Dave, thanks for the call! It was great to be on the water with yall and Woodley! Definately some fishy areas out there! We had great seas and the fish cooperated! All except the blue water Cobiaoke. Those pics really don't do the dolphins justice. They were some studs! Especially on spinning tackle! As always, enjoyed it and much better than a day at work!


----------



## whatcon (Oct 3, 2007)

Great report and pics. Ya'll have a fantastic year going.


----------



## true-king (Oct 2, 2007)

Awesome report! Keep em coming


----------



## PELAGIC PIRATE (Oct 10, 2007)

Good Lord ....Your killing me

I have to get out there :bowdown


----------



## Fiver (Nov 6, 2008)

congrats on another great trip!


----------



## NaClH2O (Feb 14, 2008)

Awesome trip! Thanks for the report and pictures.

Rob


----------



## HeartofDixie (Oct 3, 2007)

> *DISANTO (8/26/2009)*





> *Caspr21 (8/26/2009)*


Hey, thanks for the report guys. 

I'm headed out to the same area tomorrow(Fri 28th), so this sounds promising. Just curious what did the water color look like at the nipple and south toward the elbow??? I guess it doesn't really matter if the fish are biting, right? But, just thought I gather as much info as possible before we headed out.

Thanks!


----------



## TCAT (Oct 9, 2007)

Man...after hearing the news of your tripI had to go over to the kitchen sink and vomit... Sickness...:bowdown:bowdown


----------



## DISANTO (Oct 1, 2007)

> *HeartofDixie (8/27/2009)*
> 
> 
> > *DISANTO (8/26/2009)*
> ...




Wow...thanks for the responses PFF. To answer a couple questions...

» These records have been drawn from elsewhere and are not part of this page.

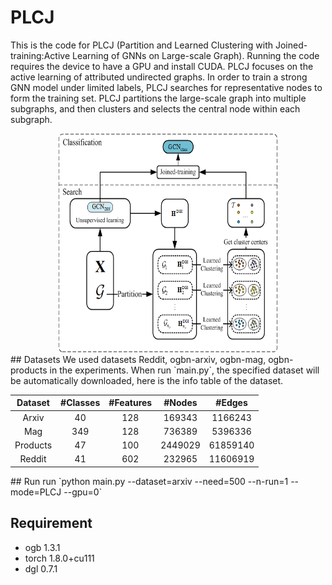 # PLCJ
This is the code for PLCJ (Partition and Learned Clustering with Joined-training:Active Learning of GNNs on Large-scale Graph). Running the code requires the device to have a GPU and install CUDA. PLCJ focuses on the active learning of attributed undirected graphs. In order to train a strong GNN model under limited labels, PLCJ searches for representative nodes to form the training set. PLCJ partitions the large-scale graph into multiple subgraphs, and then clusters and selects the central node within each subgraph.
<div align=center>
<img src="https://github.com/jianjianGJ/PLCJ/blob/main/frame.png" width="350" height="350" />
</div>
## Datasets
We used datasets Reddit, ogbn-arxiv, ogbn-mag, ogbn-products in the experiments. When run `main.py`, the specified dataset will be automatically downloaded, here is the info table of the dataset. 
<div align=center>
  
|  Dataset |#Classes|#Features|#Nodes| #Edges|
|   :----: | :----: | :----: | :----: | :----: |
| Arxiv    | 40 | 128 |169343| 1166243|
| Mag      | 349 |128 |736389| 5396336|
| Products | 47 |100 | 2449029| 61859140|
| Reddit   | 41 |602 |232965| 11606919|
  
</div>
## Run
run `python main.py --dataset=arxiv --need=500 --n-run=1 --mode=PLCJ --gpu=0`

## Requirement
* ogb       1.3.1
* torch     1.8.0+cu111
* dgl       0.7.1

There were a bunch of boats out there yesterday. I spoke with Jeff on the Green machine, and saw several center consoles and sport fishers. Not sure how they did, but I heard one boat had a double on, and landed one white. Most boats were around the nipple and to the west/elbow.

The water looked the best I have seen in a long time.(despite much lessbait than last few weeks) Blended blue north of the nipple to a little south of the nipple. We headed down the 100 fathom line towards the east. There is a beautiful rip down there about ten miles. (just north of the eastern dumping frounds.) Just follow the 100 fathom curve on down, and you will run into it. (unless it has moved, of course.) 

We found the rip around 1100 (right where Roffs shows it), and got a fish on instantly.As we were fighting this fish, the coast guard hails us and tells us they are going to start bombing right next to us. We are thinking, "great...just found a sweet rip, and now we have to move." So, we did the logical thing, and kept on fishing. Guess we aren't the smartestbunch...but at least we have our priorities straight. Asa forum member's signature reads.....:"fishing is not a matter of life and death....it's more important than that".....lol

We never did hear any bombs dropping....except those that we have come to expect from Wes...btw...need more lysol on the boat.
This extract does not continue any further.